Exercise goal: Your answer should repeat every line of the records below in which the word "that" appears.

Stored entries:

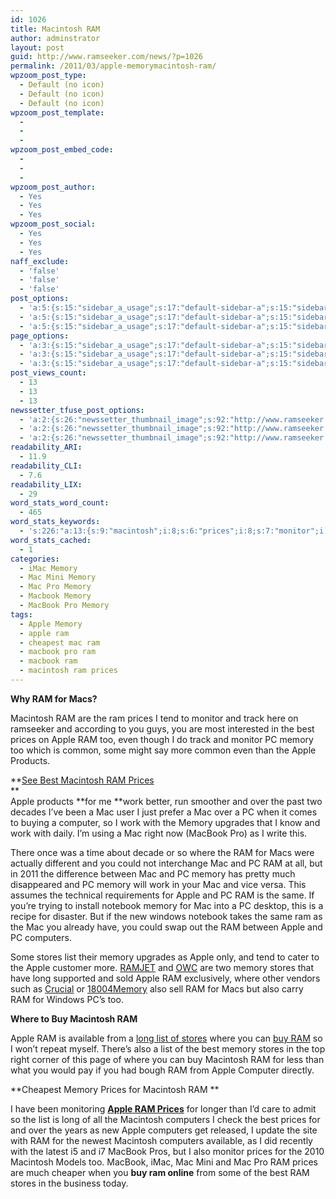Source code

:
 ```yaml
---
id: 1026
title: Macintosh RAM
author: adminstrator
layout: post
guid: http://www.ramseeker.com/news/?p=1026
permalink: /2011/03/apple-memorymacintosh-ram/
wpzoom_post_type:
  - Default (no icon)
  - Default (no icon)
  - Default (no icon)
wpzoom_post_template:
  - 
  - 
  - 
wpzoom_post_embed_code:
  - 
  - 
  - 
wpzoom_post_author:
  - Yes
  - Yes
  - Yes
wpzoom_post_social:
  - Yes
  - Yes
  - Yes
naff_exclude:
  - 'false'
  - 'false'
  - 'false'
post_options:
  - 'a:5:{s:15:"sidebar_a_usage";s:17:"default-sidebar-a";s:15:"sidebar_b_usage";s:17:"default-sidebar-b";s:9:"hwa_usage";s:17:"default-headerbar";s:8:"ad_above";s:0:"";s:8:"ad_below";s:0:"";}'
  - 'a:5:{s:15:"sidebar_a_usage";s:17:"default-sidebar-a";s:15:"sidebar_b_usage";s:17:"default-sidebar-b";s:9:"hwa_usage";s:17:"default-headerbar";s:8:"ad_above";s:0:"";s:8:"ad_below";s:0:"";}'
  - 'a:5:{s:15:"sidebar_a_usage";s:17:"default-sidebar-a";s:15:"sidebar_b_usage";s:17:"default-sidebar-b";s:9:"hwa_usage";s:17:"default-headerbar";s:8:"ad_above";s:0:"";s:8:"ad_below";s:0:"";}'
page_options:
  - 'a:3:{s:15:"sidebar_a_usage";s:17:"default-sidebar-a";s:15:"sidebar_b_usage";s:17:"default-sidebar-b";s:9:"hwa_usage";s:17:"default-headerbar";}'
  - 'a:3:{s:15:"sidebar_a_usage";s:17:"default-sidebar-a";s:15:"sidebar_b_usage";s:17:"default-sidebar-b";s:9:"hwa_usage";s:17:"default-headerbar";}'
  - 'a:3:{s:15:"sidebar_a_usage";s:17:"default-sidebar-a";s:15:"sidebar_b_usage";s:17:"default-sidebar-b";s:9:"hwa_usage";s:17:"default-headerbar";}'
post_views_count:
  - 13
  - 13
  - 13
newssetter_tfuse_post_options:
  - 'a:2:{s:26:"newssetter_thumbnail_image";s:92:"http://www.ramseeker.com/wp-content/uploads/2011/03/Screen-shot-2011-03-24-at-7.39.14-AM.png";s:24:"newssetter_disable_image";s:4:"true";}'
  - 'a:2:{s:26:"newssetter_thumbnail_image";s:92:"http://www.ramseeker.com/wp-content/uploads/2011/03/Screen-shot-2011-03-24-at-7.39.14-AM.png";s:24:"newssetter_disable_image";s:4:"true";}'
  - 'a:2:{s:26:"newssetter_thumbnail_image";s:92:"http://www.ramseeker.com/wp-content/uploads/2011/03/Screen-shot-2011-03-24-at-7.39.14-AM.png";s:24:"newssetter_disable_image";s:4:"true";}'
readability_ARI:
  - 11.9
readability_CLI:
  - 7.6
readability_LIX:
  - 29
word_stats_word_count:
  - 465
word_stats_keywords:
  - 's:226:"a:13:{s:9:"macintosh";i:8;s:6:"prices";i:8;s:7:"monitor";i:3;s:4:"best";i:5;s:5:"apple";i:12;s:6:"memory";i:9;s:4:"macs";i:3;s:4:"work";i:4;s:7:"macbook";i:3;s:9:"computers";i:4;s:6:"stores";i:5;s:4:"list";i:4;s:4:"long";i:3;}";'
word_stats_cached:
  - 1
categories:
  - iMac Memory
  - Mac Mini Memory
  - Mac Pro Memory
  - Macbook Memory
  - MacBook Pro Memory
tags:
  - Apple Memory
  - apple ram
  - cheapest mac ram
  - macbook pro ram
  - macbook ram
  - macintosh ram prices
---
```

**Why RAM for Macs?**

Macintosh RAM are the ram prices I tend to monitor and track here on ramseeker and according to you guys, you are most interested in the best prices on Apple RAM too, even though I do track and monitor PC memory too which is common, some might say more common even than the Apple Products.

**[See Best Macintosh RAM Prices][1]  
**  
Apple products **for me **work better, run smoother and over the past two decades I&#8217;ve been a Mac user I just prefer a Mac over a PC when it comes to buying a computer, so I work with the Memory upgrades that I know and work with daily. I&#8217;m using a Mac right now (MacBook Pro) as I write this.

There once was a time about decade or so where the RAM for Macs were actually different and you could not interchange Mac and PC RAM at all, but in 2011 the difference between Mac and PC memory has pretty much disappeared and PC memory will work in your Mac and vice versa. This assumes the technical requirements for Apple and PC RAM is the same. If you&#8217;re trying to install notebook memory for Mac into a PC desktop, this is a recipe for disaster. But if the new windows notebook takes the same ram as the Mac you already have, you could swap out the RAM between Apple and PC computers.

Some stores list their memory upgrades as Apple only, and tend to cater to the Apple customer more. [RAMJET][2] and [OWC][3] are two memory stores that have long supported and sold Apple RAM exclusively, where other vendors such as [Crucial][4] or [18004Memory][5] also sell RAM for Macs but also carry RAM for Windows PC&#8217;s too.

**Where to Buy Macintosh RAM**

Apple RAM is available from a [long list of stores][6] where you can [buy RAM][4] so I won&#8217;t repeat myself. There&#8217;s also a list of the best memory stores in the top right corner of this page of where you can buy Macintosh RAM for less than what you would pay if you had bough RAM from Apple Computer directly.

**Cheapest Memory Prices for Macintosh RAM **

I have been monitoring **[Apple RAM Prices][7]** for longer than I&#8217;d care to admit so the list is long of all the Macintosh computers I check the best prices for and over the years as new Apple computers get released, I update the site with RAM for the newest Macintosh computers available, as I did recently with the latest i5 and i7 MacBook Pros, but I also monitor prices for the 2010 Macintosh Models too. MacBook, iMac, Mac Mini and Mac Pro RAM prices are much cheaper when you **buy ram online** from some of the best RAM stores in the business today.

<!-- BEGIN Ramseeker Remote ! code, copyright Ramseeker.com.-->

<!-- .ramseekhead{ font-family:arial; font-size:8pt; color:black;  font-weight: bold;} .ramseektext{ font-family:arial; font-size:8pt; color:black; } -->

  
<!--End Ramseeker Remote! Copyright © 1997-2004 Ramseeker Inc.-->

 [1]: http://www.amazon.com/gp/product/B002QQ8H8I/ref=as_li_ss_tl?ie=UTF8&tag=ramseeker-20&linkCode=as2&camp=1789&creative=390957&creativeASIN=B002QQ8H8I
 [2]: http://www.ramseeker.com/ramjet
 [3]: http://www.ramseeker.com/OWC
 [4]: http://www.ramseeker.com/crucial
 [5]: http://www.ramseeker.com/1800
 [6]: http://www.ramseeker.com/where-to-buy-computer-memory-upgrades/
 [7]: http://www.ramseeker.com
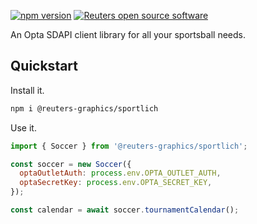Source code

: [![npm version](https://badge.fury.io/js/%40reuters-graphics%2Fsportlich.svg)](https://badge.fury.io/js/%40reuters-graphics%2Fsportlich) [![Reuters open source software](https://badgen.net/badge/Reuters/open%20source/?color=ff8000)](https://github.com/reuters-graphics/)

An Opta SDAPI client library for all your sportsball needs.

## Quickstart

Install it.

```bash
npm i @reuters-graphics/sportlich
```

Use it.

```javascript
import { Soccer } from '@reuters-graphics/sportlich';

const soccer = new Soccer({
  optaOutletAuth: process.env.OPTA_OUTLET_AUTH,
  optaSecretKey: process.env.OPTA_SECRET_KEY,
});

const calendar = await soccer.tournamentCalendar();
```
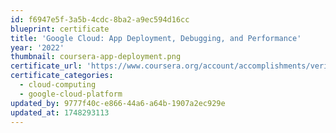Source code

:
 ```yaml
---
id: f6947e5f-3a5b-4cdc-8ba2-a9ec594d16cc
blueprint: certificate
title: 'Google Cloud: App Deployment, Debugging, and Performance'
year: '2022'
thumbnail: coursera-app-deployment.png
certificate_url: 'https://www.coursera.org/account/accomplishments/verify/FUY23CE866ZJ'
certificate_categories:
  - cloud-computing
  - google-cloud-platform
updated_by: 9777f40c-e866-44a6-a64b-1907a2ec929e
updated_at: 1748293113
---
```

Reply to the task:
Apple products **for me **work better, run smoother and over the past two decades I&#8217;ve been a Mac user I just prefer a Mac over a PC when it comes to buying a computer, so I work with the Memory upgrades that I know and work with daily. I&#8217;m using a Mac right now (MacBook Pro) as I write this.
Some stores list their memory upgrades as Apple only, and tend to cater to the Apple customer more. [RAMJET][2] and [OWC][3] are two memory stores that have long supported and sold Apple RAM exclusively, where other vendors such as [Crucial][4] or [18004Memory][5] also sell RAM for Macs but also carry RAM for Windows PC&#8217;s too.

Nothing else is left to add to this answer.